Hybrid Manager Multi-DC deployment guide v1.3.2

The November 2025 Innovation Release of EDB Postgres AI is available. For more information, see the release notes.

Overview

Why run Hybrid Manager across multiple data centers?

Multi-DC gives you high availability and disaster recovery for Postgres workloads and the Hybrid Manager (HM) control plane (CP):

Survive a site loss (DR): Keep a warm Secondary site ready.
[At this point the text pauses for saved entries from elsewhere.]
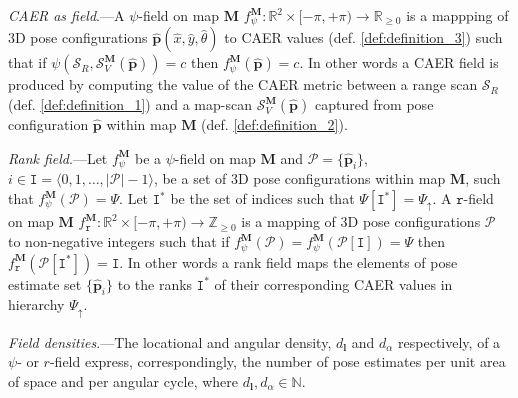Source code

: \begin{definition}
  \label{def:definition_4} \textit{CAER as field}.---A $\psi$-field on map
  $\bm{M}$
  $f_{\psi}^{\bm{M}} : \mathbb{R}^2 \times [-\pi, +\pi) \rightarrow \mathbb{R}_{\geq 0}$
  is a mappping of 3D pose configurations
  $\hat{\bm{p}}(\hat{x},\hat{y},\hat{\theta})$ to CAER values (def.
  \ref{def:definition_3}) such that if
  $\psi(\mathcal{S}_R,\mathcal{S}_V^{\bm{M}}(\hat{\bm{p}})) = c$ then
  $f_{\psi}^{\bm{M}}(\hat{\bm{p}}) = c$. In other words a CAER field is
  produced by computing the value of the CAER metric between a range scan
  $\mathcal{S}_R$ (def. \ref{def:definition_1}) and a map-scan
  $\mathcal{S}_V^{\bm{M}}(\hat{\bm{p}})$ captured from pose configuration
  $\hat{\bm{p}}$ within map $\bm{M}$ (def. \ref{def:definition_2}).
\end{definition}

\begin{definition}
  \label{def:definition_5} \textit{Rank field}.---Let $f_{\psi}^{\bm{M}}$ be
  a $\psi$-field on map $\bm{M}$ and $\mathcal{P} = \{\hat{\bm{p}}_i\}$,
  $i \in \texttt{I} = \langle 0,1,\dots,|\mathcal{P}|-1 \rangle$, be a set of 3D pose
  configurations within map $\bm{M}$, such that
  $f_{\psi}^{\bm{M}}(\mathcal{P}) = \Psi$. Let $\texttt{I}^{\ast}$
  be the set of indices such that $\Psi[\texttt{I}^{\ast}] = \Psi_\uparrow$.
  A $\texttt{r}$-field on map $\bm{M}$
  $f_{\texttt{r}}^{\bm{M}} : \mathbb{R}^2 \times [-\pi, +\pi) \rightarrow \mathbb{Z}_{\geq 0}$
  is a mapping of 3D pose configurations $\mathcal{P}$ to non-negative integers
  such that if $f_{\psi}^{\bm{M}}(\mathcal{P}) = f_{\psi}^{\bm{M}}(\mathcal{P}[\texttt{I}]) = \Psi$ then
  $f_{\texttt{r}}^{\bm{M}}(\mathcal{P}[\texttt{I}^\ast]) = \texttt{I}$.
  In other words a rank field maps the elements of pose estimate set $\{\hat{\bm{p}}_i\}$
  to the ranks $\texttt{I}^\ast$ of their corresponding CAER values in
  hierarchy $\Psi_\uparrow$.
\end{definition}

\begin{definition}
  \label{def:definition_6} \textit{Field densities}.---The locational and
  angular density, $d_{\bm{l}}$ and $d_{\alpha}$ respectively, of a
  $\psi$- or $r$-field express, correspondingly, the number of pose estimates
  per unit area of space and per angular cycle, where
  $d_{\bm{l}}, d_{\alpha} \in \mathbb{N}$.
\end{definition}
If the Primary DC is unavailable, promote replicas in the Secondary and restore service.
Minimize downtime (HA): Perform maintenance or migrations on one site while workloads continue on the other.
Protect data (RPO): Continuous replication to a second DC reduces potential data loss compared to single-site backups only.
Reduce blast radius: Faults, misconfigurations, or noisy neighbors in one DC don’t take down the other.
Meet compliance/sovereignty: Keep copies in a specific region or facility while still centralizing control.
Operate at scale: Split read traffic, stage upgrades, or run blue/green cutovers across DCs.

RTO/RPO at a glance

RTO (time to restore service): Typically minutes, driven by your promotion/cutover runbook and DNS/LB changes.

RPO (data loss window):

Async replication (common across DCs): very low, but not zero (best-effort seconds).
Sync replication (latency-sensitive): can approach zero data loss, but adds cross-DC latency and requires robust low-latency links.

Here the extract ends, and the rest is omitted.